Also, do you have proof that the entire global climate science community is in on a conspiracy that only you have seen through? Because that's a pretty big claim to just subtly imply.
TrollBane
4.5 / 5 (2) Apr 09, 2018
"Also, do you have proof that the entire global climate science community is in on a conspiracy that only you have seen through? Because that's a pretty big claim to just subtly imply." I agree with your rhetorical question, except perhaps for the part about the implication being subtle.
Tseug19
1 / 5 (4) Apr 09, 2018
This site used to be cool, but then the powers-that-be hung their proverbial hat on the whole global warming thing. This article is a prime example of that.

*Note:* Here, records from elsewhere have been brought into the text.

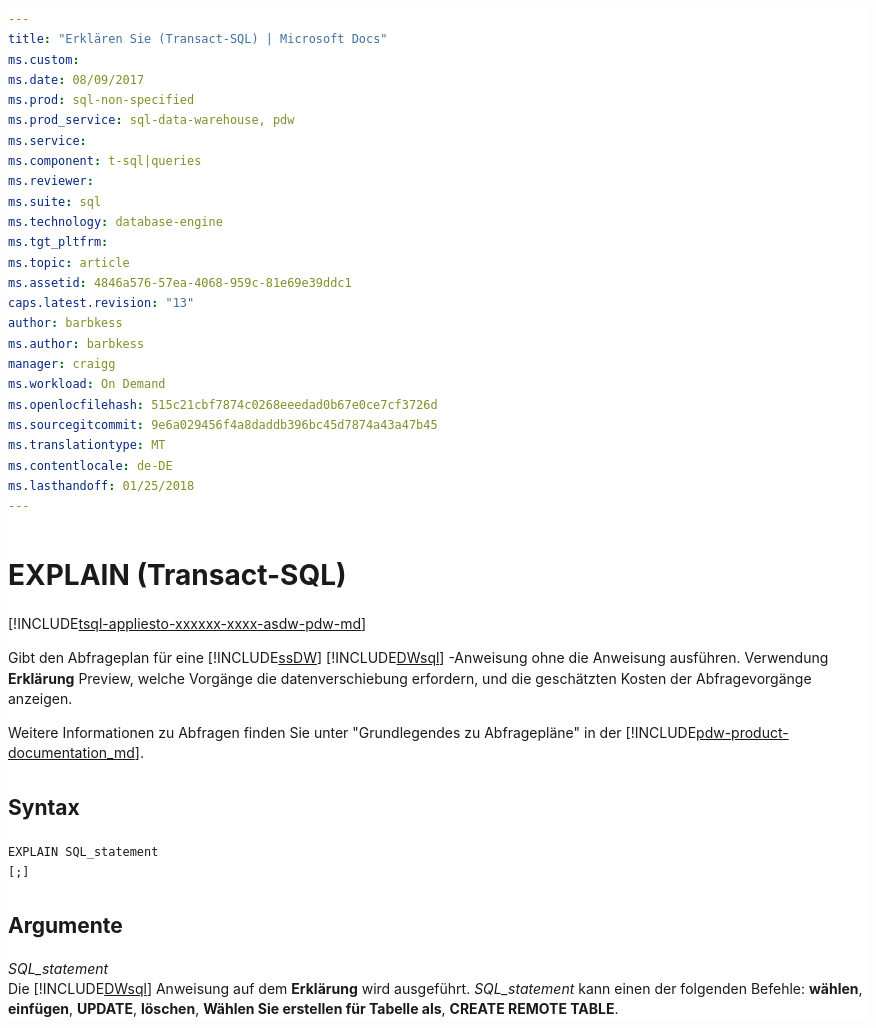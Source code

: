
 ```yaml
---
title: "Erklären Sie (Transact-SQL) | Microsoft Docs"
ms.custom: 
ms.date: 08/09/2017
ms.prod: sql-non-specified
ms.prod_service: sql-data-warehouse, pdw
ms.service: 
ms.component: t-sql|queries
ms.reviewer: 
ms.suite: sql
ms.technology: database-engine
ms.tgt_pltfrm: 
ms.topic: article
ms.assetid: 4846a576-57ea-4068-959c-81e69e39ddc1
caps.latest.revision: "13"
author: barbkess
ms.author: barbkess
manager: craigg
ms.workload: On Demand
ms.openlocfilehash: 515c21cbf7874c0268eeedad0b67e0ce7cf3726d
ms.sourcegitcommit: 9e6a029456f4a8daddb396bc45d7874a43a47b45
ms.translationtype: MT
ms.contentlocale: de-DE
ms.lasthandoff: 01/25/2018
---
```

# <a name="explain-transact-sql"></a>EXPLAIN (Transact-SQL)
[!INCLUDE[tsql-appliesto-xxxxxx-xxxx-asdw-pdw-md](../../includes/tsql-appliesto-xxxxxx-xxxx-asdw-pdw-md.md)]

  Gibt den Abfrageplan für eine [!INCLUDE[ssDW](../../includes/ssdw-md.md)] [!INCLUDE[DWsql](../../includes/dwsql-md.md)] -Anweisung ohne die Anweisung ausführen. Verwendung **Erklärung** Preview, welche Vorgänge die datenverschiebung erfordern, und die geschätzten Kosten der Abfragevorgänge anzeigen.  
  
 Weitere Informationen zu Abfragen finden Sie unter "Grundlegendes zu Abfragepläne" in der [!INCLUDE[pdw-product-documentation_md](../../includes/pdw-product-documentation-md.md)].  
  
## <a name="syntax"></a>Syntax  
  

```  
EXPLAIN SQL_statement  
[;]  
```  
  
## <a name="arguments"></a>Argumente  
 *SQL_statement*  
 Die [!INCLUDE[DWsql](../../includes/dwsql-md.md)] Anweisung auf dem **Erklärung** wird ausgeführt. *SQL_statement* kann einen der folgenden Befehle: **wählen**, **einfügen**, **UPDATE**, **löschen**,  **Wählen Sie erstellen für Tabelle als**, **CREATE REMOTE TABLE**.  
  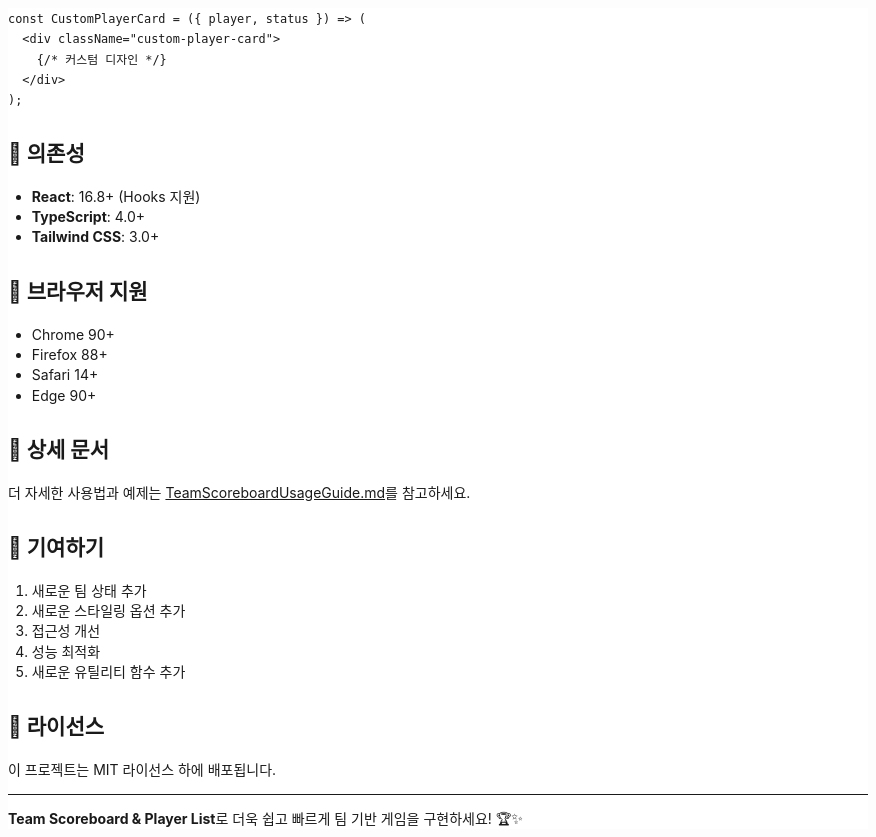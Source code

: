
 ```tsx
const CustomPlayerCard = ({ player, status }) => (
  <div className="custom-player-card">
    {/* 커스텀 디자인 */}
  </div>
);
```

## 📝 의존성

- **React**: 16.8+ (Hooks 지원)
- **TypeScript**: 4.0+
- **Tailwind CSS**: 3.0+

## 🎯 브라우저 지원

- Chrome 90+
- Firefox 88+
- Safari 14+
- Edge 90+

## 📖 상세 문서

더 자세한 사용법과 예제는 [TeamScoreboardUsageGuide.md](./TeamScoreboardUsageGuide.md)를 참고하세요.

## 🤝 기여하기

1. 새로운 팀 상태 추가
2. 새로운 스타일링 옵션 추가
3. 접근성 개선
4. 성능 최적화
5. 새로운 유틸리티 함수 추가

## 📄 라이선스

이 프로젝트는 MIT 라이선스 하에 배포됩니다.

---

**Team Scoreboard & Player List**로 더욱 쉽고 빠르게 팀 기반 게임을 구현하세요! 🏆✨
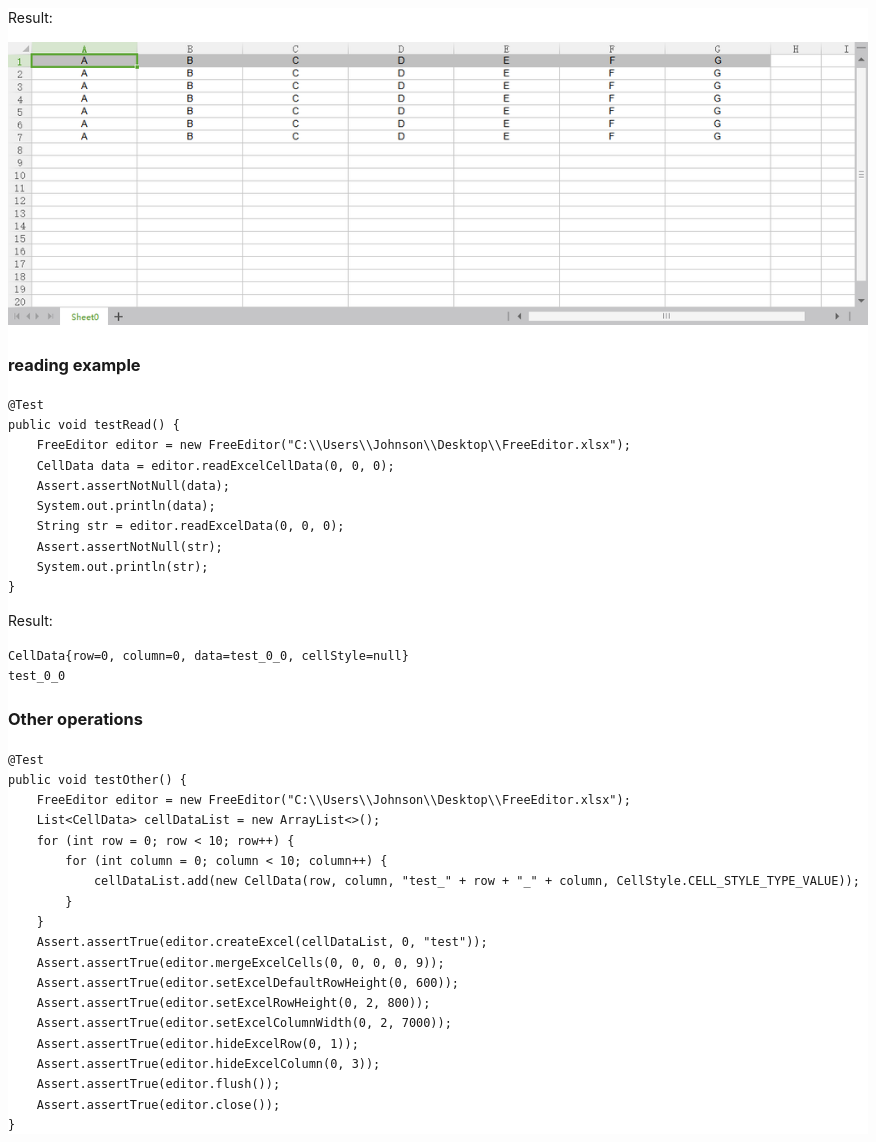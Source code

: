 Result:

![image](asserts/FreeEditor-result-01.png)

### reading example
```
@Test
public void testRead() {
    FreeEditor editor = new FreeEditor("C:\\Users\\Johnson\\Desktop\\FreeEditor.xlsx");
    CellData data = editor.readExcelCellData(0, 0, 0);
    Assert.assertNotNull(data);
    System.out.println(data);
    String str = editor.readExcelData(0, 0, 0);
    Assert.assertNotNull(str);
    System.out.println(str);
}
```

Result:
```
CellData{row=0, column=0, data=test_0_0, cellStyle=null}
test_0_0
```


### Other operations
```
@Test
public void testOther() {
    FreeEditor editor = new FreeEditor("C:\\Users\\Johnson\\Desktop\\FreeEditor.xlsx");
    List<CellData> cellDataList = new ArrayList<>();
    for (int row = 0; row < 10; row++) {
        for (int column = 0; column < 10; column++) {
            cellDataList.add(new CellData(row, column, "test_" + row + "_" + column, CellStyle.CELL_STYLE_TYPE_VALUE));
        }
    }
    Assert.assertTrue(editor.createExcel(cellDataList, 0, "test"));
    Assert.assertTrue(editor.mergeExcelCells(0, 0, 0, 0, 9));
    Assert.assertTrue(editor.setExcelDefaultRowHeight(0, 600));
    Assert.assertTrue(editor.setExcelRowHeight(0, 2, 800));
    Assert.assertTrue(editor.setExcelColumnWidth(0, 2, 7000));
    Assert.assertTrue(editor.hideExcelRow(0, 1));
    Assert.assertTrue(editor.hideExcelColumn(0, 3));
    Assert.assertTrue(editor.flush());
    Assert.assertTrue(editor.close());
}
```
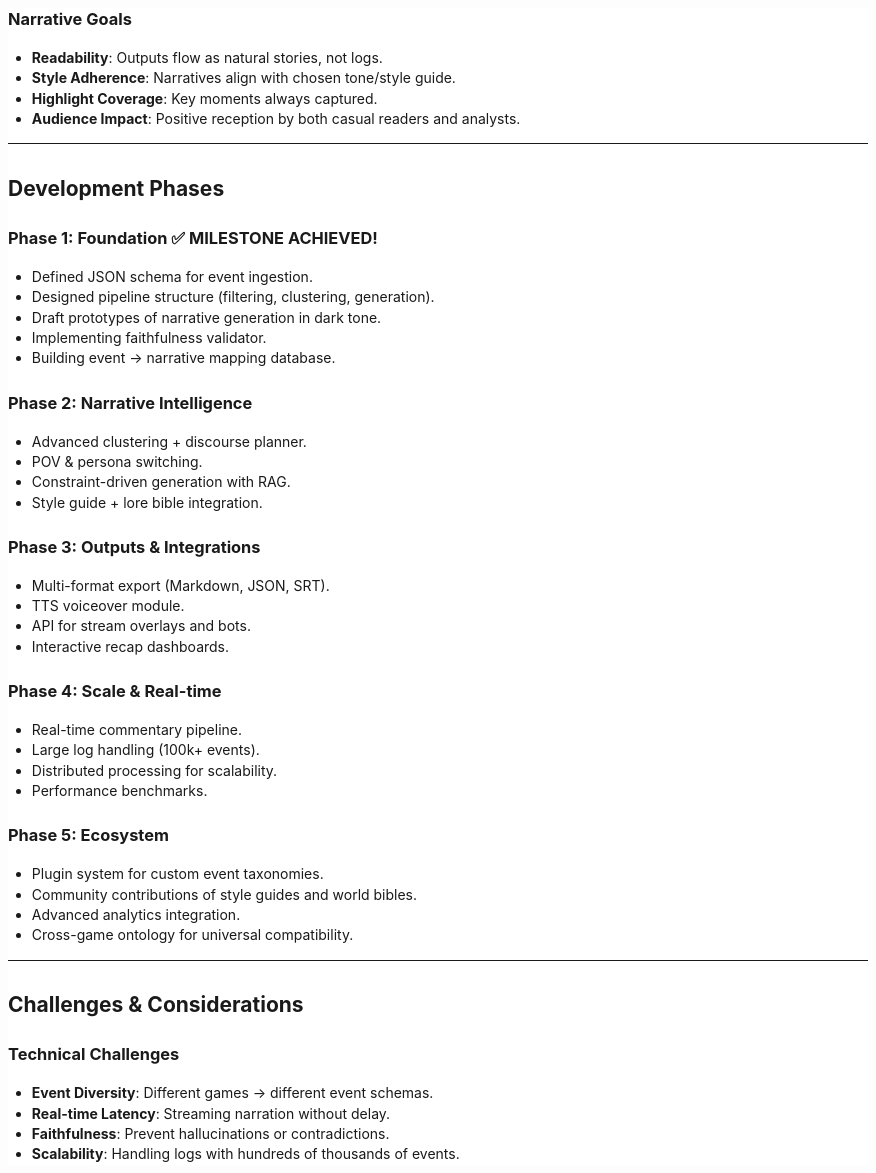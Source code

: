 ### Narrative Goals
- **Readability**: Outputs flow as natural stories, not logs.  
- **Style Adherence**: Narratives align with chosen tone/style guide.  
- **Highlight Coverage**: Key moments always captured.  
- **Audience Impact**: Positive reception by both casual readers and analysts.  

---

## Development Phases

### Phase 1: Foundation ✅ MILESTONE ACHIEVED!
- Defined JSON schema for event ingestion.  
- Designed pipeline structure (filtering, clustering, generation).  
- Draft prototypes of narrative generation in dark tone.  
- Implementing faithfulness validator.  
- Building event → narrative mapping database.  

### Phase 2: Narrative Intelligence
- Advanced clustering + discourse planner.  
- POV & persona switching.  
- Constraint-driven generation with RAG.  
- Style guide + lore bible integration.  

### Phase 3: Outputs & Integrations
- Multi-format export (Markdown, JSON, SRT).  
- TTS voiceover module.  
- API for stream overlays and bots.  
- Interactive recap dashboards.  

### Phase 4: Scale & Real-time
- Real-time commentary pipeline.  
- Large log handling (100k+ events).  
- Distributed processing for scalability.  
- Performance benchmarks.  

### Phase 5: Ecosystem
- Plugin system for custom event taxonomies.  
- Community contributions of style guides and world bibles.  
- Advanced analytics integration.  
- Cross-game ontology for universal compatibility.  

---

## Challenges & Considerations

### Technical Challenges
- **Event Diversity**: Different games → different event schemas.  
- **Real-time Latency**: Streaming narration without delay.  
- **Faithfulness**: Prevent hallucinations or contradictions.  
- **Scalability**: Handling logs with hundreds of thousands of events.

Even though the premise of the article suggests that it flies in the face of "global warming", the author went out of their way to proclaim that it does no such thing. Laughable.
PTTG
4 / 5 (1) Apr 10, 2018
Tseug, same question. Provide any compelling proof of your conspiracy theory: prove that global warming isn't happening, and prove that there is a conspiracy. The burden of proof falls on you.
Tseug19
not rated yet Apr 10, 2018
I'm not selling any conspiracy theories. I just think it's quite anti-science to go hard-down on global warming, ignore data that suggests otherwise, and then remind us that said contradiction by no means changes anything.
SamB
1 / 5 (2) Apr 10, 2018
I'm not selling any conspiracy theories.


I think Tseug19 has a point. It is not up to him to prove anything, it is up to the writer to prove his theory to us. (Being an inside buddy with all the other back-slapping scientists proves nothing except to show how peer pressure can manipulate good science.) Every time there is evidence that the Global Warming theory has issues, one of these scientists comes up with a plausible (but unproven) reason it should be ignored. (sounds like a conspiracy theory to me!)